Task objective — Look through the records below for the line holding "- C program". Write it out exactly, with each following line through the line holding "- Includes procedurally".

Segment Start: Dataset extract

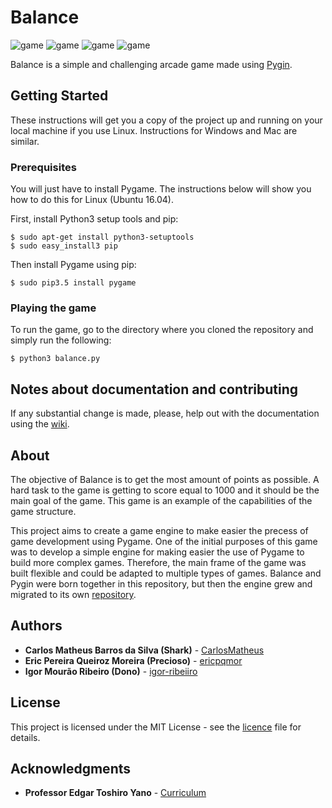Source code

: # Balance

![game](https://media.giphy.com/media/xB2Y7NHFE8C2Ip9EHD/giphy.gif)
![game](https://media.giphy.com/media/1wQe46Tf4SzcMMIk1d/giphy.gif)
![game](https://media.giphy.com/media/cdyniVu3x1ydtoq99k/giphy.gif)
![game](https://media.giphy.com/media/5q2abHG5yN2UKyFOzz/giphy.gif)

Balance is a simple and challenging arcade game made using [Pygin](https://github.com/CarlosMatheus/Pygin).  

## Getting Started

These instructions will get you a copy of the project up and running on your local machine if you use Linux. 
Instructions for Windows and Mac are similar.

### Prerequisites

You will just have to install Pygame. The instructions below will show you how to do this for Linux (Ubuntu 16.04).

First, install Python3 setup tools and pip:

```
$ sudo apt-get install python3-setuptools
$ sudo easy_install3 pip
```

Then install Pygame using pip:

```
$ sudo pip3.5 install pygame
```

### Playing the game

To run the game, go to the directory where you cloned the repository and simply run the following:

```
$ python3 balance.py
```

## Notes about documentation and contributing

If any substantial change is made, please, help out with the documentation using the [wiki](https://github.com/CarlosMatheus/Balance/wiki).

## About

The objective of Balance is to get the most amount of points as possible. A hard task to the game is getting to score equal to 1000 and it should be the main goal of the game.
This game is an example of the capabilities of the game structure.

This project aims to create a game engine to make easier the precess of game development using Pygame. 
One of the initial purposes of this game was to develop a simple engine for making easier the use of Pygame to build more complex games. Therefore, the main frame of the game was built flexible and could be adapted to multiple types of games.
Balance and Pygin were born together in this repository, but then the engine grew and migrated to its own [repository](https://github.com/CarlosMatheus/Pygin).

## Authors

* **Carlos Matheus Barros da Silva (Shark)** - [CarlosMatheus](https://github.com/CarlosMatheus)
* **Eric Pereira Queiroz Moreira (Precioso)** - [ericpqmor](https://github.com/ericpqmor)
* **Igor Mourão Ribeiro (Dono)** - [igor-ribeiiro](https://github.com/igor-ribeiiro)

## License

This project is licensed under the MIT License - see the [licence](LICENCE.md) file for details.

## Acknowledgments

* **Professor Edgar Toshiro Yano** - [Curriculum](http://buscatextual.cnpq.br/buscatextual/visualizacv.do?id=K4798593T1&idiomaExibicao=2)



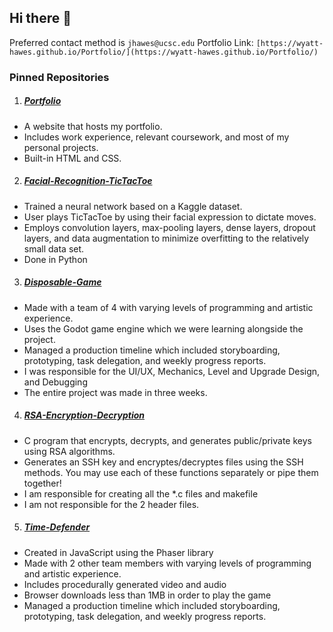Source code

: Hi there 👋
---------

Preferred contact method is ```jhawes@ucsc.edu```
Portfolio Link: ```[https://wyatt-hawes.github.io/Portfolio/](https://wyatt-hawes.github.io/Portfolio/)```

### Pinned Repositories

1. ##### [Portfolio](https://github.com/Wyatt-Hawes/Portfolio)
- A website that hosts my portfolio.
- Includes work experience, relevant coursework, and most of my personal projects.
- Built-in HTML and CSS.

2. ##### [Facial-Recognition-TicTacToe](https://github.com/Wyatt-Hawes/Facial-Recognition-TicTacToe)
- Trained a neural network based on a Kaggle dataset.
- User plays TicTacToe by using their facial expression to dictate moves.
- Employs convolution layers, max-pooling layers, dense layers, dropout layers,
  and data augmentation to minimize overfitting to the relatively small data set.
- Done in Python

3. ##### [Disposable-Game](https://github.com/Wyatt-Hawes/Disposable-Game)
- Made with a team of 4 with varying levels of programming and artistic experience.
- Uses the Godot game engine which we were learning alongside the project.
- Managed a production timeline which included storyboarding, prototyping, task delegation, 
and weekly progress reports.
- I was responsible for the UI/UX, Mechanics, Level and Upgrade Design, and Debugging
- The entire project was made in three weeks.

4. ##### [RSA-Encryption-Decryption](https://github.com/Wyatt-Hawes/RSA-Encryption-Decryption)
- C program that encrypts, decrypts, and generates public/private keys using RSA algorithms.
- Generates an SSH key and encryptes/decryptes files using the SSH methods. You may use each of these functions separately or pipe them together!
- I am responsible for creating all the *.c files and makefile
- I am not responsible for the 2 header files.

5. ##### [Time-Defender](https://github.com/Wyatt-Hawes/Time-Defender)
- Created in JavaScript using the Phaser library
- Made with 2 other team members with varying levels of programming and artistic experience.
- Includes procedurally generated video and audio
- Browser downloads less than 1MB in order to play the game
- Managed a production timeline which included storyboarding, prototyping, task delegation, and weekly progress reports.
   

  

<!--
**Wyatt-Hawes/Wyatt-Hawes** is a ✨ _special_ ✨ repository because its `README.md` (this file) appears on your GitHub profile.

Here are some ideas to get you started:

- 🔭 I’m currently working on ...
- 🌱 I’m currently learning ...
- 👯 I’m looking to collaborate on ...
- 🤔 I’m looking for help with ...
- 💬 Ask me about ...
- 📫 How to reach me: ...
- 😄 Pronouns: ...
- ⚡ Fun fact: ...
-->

Segment End: Dataset extract

Exercise result —
- C program that encrypts, decrypts, and generates public/private keys using RSA algorithms.
- Generates an SSH key and encryptes/decryptes files using the SSH methods. You may use each of these functions separately or pipe them together!
- I am responsible for creating all the *.c files and makefile
- I am not responsible for the 2 header files.

5. ##### [Time-Defender](https://github.com/Wyatt-Hawes/Time-Defender)
- Created in JavaScript using the Phaser library
- Made with 2 other team members with varying levels of programming and artistic experience.
- Includes procedurally generated video and audio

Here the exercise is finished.